Les heures s’écoulaient ainsi, en tirailleries sans conséquence, quand tout à coup, un peu avant midi, le gouverneur entendit sur sa gauche des feux de salve et le son de la charge. Il était à l’extrême droite, auprès du 26e ; en vain courut-il pour arrêter ce mouvement intempestif ; il n’était plus temps : zouaves, tirailleurs, 24e, 58e, étaient lancés. Il n’y avait plus qu’à les soutenir. On escadron du 4° chasseurs et les gendarmes maures étaient sous la main du général ; il les fit partir à fond de train. De Miliana cependant, le 17e léger arrivait à la course ; mais il n’y avait plus ni réguliers ni Kabyles même à prendre à revers ; les premiers ne s’étaient jamais aventurés assez près et les autres s’étaient hâtés de fuir ; en un quart d’heure, tout avait disparu. Il ne restait qu’une centaine de morts sur le terrain et quelques prisonniers entre les mains du vainqueur.

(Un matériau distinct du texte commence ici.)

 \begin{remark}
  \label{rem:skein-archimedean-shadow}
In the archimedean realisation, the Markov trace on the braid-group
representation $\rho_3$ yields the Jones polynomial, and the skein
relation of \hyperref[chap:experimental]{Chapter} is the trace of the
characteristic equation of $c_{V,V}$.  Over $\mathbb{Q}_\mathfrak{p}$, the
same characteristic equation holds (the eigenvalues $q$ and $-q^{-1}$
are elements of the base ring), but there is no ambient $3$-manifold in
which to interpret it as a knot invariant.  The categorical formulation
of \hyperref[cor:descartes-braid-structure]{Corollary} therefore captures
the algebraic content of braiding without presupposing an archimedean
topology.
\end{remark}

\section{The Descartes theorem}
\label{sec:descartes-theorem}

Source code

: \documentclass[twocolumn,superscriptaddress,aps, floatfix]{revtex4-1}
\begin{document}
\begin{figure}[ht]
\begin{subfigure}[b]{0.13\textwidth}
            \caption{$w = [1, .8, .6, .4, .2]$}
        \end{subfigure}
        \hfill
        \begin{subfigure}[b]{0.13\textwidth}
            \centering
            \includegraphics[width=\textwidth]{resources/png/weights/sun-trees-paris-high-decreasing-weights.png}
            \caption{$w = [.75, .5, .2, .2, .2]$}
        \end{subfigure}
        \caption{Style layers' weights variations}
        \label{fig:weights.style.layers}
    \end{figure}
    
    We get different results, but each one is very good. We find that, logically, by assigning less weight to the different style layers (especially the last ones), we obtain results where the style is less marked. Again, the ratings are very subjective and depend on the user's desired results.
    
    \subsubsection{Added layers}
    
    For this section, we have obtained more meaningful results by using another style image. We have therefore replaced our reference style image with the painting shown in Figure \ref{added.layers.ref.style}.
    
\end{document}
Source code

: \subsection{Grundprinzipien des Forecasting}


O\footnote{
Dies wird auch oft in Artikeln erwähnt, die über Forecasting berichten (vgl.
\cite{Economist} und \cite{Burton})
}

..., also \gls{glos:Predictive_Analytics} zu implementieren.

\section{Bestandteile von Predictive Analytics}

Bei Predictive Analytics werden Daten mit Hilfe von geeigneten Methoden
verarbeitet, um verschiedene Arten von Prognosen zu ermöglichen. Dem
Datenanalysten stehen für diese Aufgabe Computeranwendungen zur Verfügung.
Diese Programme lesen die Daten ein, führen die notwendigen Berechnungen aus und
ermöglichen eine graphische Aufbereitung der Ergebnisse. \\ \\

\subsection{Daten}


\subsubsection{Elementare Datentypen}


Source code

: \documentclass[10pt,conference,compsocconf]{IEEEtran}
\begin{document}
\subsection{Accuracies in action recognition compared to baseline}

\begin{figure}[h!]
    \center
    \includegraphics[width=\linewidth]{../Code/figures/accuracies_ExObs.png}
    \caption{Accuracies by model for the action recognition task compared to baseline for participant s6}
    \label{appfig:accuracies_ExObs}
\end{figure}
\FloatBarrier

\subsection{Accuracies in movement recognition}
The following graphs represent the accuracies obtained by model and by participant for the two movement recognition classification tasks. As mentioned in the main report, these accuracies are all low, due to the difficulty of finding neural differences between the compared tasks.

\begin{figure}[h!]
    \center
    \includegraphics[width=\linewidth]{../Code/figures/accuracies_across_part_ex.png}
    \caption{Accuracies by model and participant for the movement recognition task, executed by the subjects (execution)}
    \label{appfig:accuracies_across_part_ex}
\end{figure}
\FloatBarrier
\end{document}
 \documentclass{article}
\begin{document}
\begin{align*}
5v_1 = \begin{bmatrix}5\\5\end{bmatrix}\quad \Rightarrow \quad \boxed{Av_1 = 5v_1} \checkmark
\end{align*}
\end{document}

Qu’était-il donc arrivé à la gauche pour qu’elle eût ainsi dérangé les combinaisons du général en chef ? Vers onze heures et demie, une grosse colonne de Kabyles s’était formée en avant d’elle, dans un ravin dérobé aux vues du gouverneur. Évidemment Abd-el-Kader voulait savoir ce qu’il y avait dans cette région mystérieuse et silencieuse. Contrairement aux instructions données à la droite, la gauche avait ordre seulement de tenir ferme ; il ne lui avait pas été prescrit de rétrograder. En cédant du terrain d’ailleurs, elle eût risqué de compromettre la cavalerie et le convoi entassés dans la gorge de l’Oued-Boutane. La colonne kabyle avançait ; elle n’était plus qu’à 200 ou 300 mètres des crêtes en-deçà desquelles se tenaient couverts le bataillon du 24e et celui du 58e. Était-il prudent de la laisser avancer davantage ? Sur l’avis du général Changarnier, le duc de Nemours donna l’ordre de prendre l’offensive. Les deux bataillons se dressèrent, couronnèrent les crêtes, fournirent la salve, et, tambour battant, baïonnette croisée, se jetèrent sur les Kabyles. L’impétuosité de ce mouvement entraîna de proche en proche les corps échelonnés vers la droite, et ce fut ainsi qu’en moins de quelques minutes la charge battit sur toute la ligne.